--- Data to use Enclosed Below ---

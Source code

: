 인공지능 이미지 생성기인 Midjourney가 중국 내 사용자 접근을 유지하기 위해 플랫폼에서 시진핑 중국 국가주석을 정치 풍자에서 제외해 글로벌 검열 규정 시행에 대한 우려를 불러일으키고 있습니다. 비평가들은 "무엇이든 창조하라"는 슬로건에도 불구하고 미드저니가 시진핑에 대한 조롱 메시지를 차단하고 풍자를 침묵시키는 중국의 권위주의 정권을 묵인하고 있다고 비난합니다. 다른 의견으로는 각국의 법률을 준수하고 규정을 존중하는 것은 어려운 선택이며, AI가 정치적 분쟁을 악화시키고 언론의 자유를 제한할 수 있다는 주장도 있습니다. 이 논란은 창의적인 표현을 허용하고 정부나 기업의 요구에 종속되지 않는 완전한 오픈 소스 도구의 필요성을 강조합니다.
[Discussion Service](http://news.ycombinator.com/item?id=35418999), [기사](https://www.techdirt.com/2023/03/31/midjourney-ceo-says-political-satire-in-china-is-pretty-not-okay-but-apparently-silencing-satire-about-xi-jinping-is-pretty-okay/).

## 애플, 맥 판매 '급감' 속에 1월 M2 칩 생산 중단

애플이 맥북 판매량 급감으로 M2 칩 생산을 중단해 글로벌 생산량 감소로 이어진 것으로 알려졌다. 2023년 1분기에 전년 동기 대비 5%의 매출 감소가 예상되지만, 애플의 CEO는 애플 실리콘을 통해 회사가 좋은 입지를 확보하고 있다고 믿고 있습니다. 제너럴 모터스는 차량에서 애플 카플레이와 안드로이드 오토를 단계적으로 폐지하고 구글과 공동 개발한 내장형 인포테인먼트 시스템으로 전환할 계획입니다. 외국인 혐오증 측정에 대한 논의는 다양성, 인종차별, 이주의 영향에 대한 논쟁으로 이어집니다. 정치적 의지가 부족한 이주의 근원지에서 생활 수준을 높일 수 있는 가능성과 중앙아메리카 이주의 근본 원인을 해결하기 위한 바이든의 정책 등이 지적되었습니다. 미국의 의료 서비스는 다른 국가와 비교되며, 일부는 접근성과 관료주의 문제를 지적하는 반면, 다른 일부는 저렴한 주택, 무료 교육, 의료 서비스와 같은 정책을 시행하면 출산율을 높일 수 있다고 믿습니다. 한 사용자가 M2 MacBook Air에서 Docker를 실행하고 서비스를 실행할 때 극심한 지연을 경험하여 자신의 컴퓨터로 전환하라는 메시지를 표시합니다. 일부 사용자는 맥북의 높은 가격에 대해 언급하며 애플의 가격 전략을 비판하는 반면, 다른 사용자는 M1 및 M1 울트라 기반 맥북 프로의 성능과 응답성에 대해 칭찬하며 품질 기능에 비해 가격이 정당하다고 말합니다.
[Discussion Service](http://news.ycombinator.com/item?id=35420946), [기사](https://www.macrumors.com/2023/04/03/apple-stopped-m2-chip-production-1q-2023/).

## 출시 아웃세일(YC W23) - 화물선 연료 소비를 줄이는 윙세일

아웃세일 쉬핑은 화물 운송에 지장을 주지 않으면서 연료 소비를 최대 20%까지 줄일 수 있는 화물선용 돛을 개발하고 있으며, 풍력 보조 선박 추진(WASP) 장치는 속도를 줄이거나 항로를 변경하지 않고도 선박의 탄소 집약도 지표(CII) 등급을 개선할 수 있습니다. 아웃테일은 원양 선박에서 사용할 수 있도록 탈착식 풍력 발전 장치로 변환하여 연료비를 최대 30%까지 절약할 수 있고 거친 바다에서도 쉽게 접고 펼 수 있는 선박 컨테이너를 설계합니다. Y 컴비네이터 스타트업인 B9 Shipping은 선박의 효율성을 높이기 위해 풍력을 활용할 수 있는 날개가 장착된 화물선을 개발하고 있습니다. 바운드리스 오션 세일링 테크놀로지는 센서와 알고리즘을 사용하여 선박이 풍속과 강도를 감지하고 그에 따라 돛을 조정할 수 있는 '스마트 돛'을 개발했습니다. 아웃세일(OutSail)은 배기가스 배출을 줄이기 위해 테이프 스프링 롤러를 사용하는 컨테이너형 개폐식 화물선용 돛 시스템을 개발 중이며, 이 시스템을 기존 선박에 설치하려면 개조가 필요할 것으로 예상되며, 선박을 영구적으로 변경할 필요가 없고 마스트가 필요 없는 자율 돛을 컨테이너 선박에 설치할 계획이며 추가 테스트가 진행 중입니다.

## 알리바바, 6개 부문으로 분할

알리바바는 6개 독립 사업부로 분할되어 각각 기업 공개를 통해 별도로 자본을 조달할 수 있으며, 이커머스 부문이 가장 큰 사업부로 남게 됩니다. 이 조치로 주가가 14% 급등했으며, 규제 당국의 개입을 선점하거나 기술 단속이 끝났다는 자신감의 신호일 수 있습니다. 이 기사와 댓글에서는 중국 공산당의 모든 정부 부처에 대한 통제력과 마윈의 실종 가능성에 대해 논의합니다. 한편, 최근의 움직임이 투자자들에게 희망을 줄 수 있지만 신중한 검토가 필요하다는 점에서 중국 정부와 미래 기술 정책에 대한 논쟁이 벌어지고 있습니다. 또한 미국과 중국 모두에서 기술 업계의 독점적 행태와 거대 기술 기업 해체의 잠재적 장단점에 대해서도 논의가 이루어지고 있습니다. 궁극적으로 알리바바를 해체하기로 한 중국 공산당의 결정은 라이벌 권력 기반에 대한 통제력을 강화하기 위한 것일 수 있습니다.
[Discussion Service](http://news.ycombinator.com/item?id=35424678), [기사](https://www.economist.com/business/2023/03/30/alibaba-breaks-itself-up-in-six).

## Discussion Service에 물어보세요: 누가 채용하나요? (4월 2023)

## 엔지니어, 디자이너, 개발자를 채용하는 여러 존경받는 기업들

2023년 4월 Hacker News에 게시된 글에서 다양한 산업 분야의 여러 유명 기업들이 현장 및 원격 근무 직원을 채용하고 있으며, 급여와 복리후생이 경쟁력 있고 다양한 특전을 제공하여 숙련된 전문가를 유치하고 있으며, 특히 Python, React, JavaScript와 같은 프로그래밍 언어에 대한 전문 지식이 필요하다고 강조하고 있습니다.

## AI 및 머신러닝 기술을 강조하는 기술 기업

--- End of Enclosed Data to use ---

*Instructions for the task:*
From the entries above, print the lines beginning at the one with "도구의 필요성을 강조합니다." and stopping after the one with "## 출시 아웃세일(YC W23) - 화물선 연료 소비를 줄이는 윙세일", exactly as written and with nothing else.

*Answer for the task:*
: 인공지능 이미지 생성기인 Midjourney가 중국 내 사용자 접근을 유지하기 위해 플랫폼에서 시진핑 중국 국가주석을 정치 풍자에서 제외해 글로벌 검열 규정 시행에 대한 우려를 불러일으키고 있습니다. 비평가들은 "무엇이든 창조하라"는 슬로건에도 불구하고 미드저니가 시진핑에 대한 조롱 메시지를 차단하고 풍자를 침묵시키는 중국의 권위주의 정권을 묵인하고 있다고 비난합니다. 다른 의견으로는 각국의 법률을 준수하고 규정을 존중하는 것은 어려운 선택이며, AI가 정치적 분쟁을 악화시키고 언론의 자유를 제한할 수 있다는 주장도 있습니다. 이 논란은 창의적인 표현을 허용하고 정부나 기업의 요구에 종속되지 않는 완전한 오픈 소스 도구의 필요성을 강조합니다.
[Discussion Service](http://news.ycombinator.com/item?id=35418999), [기사](https://www.techdirt.com/2023/03/31/midjourney-ceo-says-political-satire-in-china-is-pretty-not-okay-but-apparently-silencing-satire-about-xi-jinping-is-pretty-okay/).

## 애플, 맥 판매 '급감' 속에 1월 M2 칩 생산 중단

애플이 맥북 판매량 급감으로 M2 칩 생산을 중단해 글로벌 생산량 감소로 이어진 것으로 알려졌다. 2023년 1분기에 전년 동기 대비 5%의 매출 감소가 예상되지만, 애플의 CEO는 애플 실리콘을 통해 회사가 좋은 입지를 확보하고 있다고 믿고 있습니다. 제너럴 모터스는 차량에서 애플 카플레이와 안드로이드 오토를 단계적으로 폐지하고 구글과 공동 개발한 내장형 인포테인먼트 시스템으로 전환할 계획입니다. 외국인 혐오증 측정에 대한 논의는 다양성, 인종차별, 이주의 영향에 대한 논쟁으로 이어집니다. 정치적 의지가 부족한 이주의 근원지에서 생활 수준을 높일 수 있는 가능성과 중앙아메리카 이주의 근본 원인을 해결하기 위한 바이든의 정책 등이 지적되었습니다. 미국의 의료 서비스는 다른 국가와 비교되며, 일부는 접근성과 관료주의 문제를 지적하는 반면, 다른 일부는 저렴한 주택, 무료 교육, 의료 서비스와 같은 정책을 시행하면 출산율을 높일 수 있다고 믿습니다. 한 사용자가 M2 MacBook Air에서 Docker를 실행하고 서비스를 실행할 때 극심한 지연을 경험하여 자신의 컴퓨터로 전환하라는 메시지를 표시합니다. 일부 사용자는 맥북의 높은 가격에 대해 언급하며 애플의 가격 전략을 비판하는 반면, 다른 사용자는 M1 및 M1 울트라 기반 맥북 프로의 성능과 응답성에 대해 칭찬하며 품질 기능에 비해 가격이 정당하다고 말합니다.
[Discussion Service](http://news.ycombinator.com/item?id=35420946), [기사](https://www.macrumors.com/2023/04/03/apple-stopped-m2-chip-production-1q-2023/).

## 출시 아웃세일(YC W23) - 화물선 연료 소비를 줄이는 윙세일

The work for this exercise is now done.